Kerstin Bree Carlson joins JiC for this guest-post on the ICJ's decision on Israel's military operations in Rafah. Kerstin is associate professor at Roskilde University and The American University of Paris where she teaches topics in international law and sociology. Her current research examines terrorism trials in Denmark, France and Colombia.
Civilians flee Rafah, in Gaza, Palestine (Photo; AFP)
On 24 May 2024 the International Court of Justice (ICJ) made history and ordered a ceasefire in Rafah.
Unless it didn't.
By 13 votes to 2, the ICJ ruling ordered Israel to "immediately halt its military offensive, and any other action in the Rafah governorate, which may inflict on the Palestinian group in Gaza conditions of life that could bring about its physical destruction in whole or in part."
So did the ICJ order a ceasefire? Or did the ICJ reiterate its earlier decisions, and therefore only warn Israel to take care how it fights? The answer comes down to how we understand the dependent clause regarding inflicting conditions of life, and to what it applies. Some argue the clause simply references the Genocide Convention, the treaty which gives the ICJ jurisdiction over the case. This makes it a repetitive allusion to binding law, a kind of dismissible "extra" language that lawyers call dicta and does not impact the ceasefire clause preceding it. Others argue it is a condition that imagines and permits military action that does not inflict genocidal conditions. If so, the court has not ordered a ceasefire, but instead merely sharpened earlier provisional measures reminding Israel of its responsibilities under international law.
If you're unsure what to think, you're in good company: the judges on the ICJ who made the ruling don't agree either.
What did the ICJ judges say?
The ruling was issued by 13 judges, with 2 judges dissenting. But the 13 ruling judges were not in complete agreement with the ruling's language. Three judges appended "declarations" to the ruling. These concurring opinions affirm the ruling but seek to provide distinct rationales and interpretations as to what was decided and why. They demonstrate stark disagreements regarding the meaning of what the judges put their names to.

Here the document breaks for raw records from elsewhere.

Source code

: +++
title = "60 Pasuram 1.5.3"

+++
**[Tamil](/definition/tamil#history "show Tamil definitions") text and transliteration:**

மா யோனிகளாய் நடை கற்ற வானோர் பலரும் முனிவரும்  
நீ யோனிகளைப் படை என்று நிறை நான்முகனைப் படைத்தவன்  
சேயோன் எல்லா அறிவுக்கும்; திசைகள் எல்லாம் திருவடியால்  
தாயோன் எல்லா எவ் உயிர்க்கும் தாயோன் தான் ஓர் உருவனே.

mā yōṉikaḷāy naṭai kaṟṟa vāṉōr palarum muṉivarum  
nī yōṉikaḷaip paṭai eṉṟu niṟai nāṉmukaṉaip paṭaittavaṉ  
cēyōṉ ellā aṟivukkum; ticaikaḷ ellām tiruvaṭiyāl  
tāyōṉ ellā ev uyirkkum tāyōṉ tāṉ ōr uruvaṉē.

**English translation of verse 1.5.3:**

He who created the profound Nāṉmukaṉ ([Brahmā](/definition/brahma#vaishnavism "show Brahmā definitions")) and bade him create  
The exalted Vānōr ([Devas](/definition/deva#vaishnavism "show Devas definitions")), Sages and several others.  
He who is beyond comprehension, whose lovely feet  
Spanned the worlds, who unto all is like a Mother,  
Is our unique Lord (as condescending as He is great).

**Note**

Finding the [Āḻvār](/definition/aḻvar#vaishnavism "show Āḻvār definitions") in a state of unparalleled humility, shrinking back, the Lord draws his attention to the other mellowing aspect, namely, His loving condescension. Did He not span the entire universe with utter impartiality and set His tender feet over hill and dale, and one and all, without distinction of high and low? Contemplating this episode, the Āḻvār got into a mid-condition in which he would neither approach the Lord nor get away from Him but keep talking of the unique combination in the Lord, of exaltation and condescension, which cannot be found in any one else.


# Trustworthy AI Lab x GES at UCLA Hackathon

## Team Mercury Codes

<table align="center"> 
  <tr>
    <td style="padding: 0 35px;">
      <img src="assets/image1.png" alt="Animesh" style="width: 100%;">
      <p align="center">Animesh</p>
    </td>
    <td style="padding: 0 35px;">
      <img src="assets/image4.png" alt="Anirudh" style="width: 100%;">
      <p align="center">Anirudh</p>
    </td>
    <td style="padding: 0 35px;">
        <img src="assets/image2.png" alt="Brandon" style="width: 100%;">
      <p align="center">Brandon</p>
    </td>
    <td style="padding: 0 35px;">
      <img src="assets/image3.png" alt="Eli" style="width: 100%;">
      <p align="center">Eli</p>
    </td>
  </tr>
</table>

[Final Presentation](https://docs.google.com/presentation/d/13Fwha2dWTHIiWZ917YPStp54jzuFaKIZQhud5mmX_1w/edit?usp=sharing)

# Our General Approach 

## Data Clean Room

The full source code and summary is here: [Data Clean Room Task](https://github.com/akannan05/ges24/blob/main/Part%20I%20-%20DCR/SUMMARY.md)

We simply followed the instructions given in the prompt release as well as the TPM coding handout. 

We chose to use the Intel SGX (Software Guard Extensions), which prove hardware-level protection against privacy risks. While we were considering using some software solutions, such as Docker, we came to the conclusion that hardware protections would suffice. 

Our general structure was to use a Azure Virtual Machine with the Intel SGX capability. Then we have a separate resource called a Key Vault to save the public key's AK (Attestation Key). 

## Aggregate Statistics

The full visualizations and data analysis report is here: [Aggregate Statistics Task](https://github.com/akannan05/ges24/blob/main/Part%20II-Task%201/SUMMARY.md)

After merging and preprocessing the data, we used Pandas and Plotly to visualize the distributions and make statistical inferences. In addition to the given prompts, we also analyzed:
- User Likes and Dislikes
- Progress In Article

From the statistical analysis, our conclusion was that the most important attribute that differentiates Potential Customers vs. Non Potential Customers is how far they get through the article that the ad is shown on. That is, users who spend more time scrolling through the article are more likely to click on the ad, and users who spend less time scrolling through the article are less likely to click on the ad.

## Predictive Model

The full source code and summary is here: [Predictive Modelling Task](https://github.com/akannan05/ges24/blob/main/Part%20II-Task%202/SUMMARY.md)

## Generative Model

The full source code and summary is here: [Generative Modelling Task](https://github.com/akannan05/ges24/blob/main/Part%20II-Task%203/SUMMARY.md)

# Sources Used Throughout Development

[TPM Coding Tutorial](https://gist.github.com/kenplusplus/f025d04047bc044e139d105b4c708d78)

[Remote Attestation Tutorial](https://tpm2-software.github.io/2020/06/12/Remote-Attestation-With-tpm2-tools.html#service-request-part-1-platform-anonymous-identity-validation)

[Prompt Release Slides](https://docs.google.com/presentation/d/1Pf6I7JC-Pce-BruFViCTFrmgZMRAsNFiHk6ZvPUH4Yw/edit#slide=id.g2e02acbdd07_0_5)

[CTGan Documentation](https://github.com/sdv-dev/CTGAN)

Judge Dire Tladi of South Africa asserts that the ruling orders a cessation of Israeli's military offensive in Rafah. He notes that international law permits states to engage in self defense and that nothing in the order can be read to prevent Israel from undertaking "legitimate defensive actions… to repel specific attacks" (emphasis in the original). But he concludes: "Today, the Court has, in explicit terms, ordered the State of Israel to halt its offensive in Rafah." In Judge Tladi's view, Israel's military actions in Rafah are offensive and prohibited by the ruling.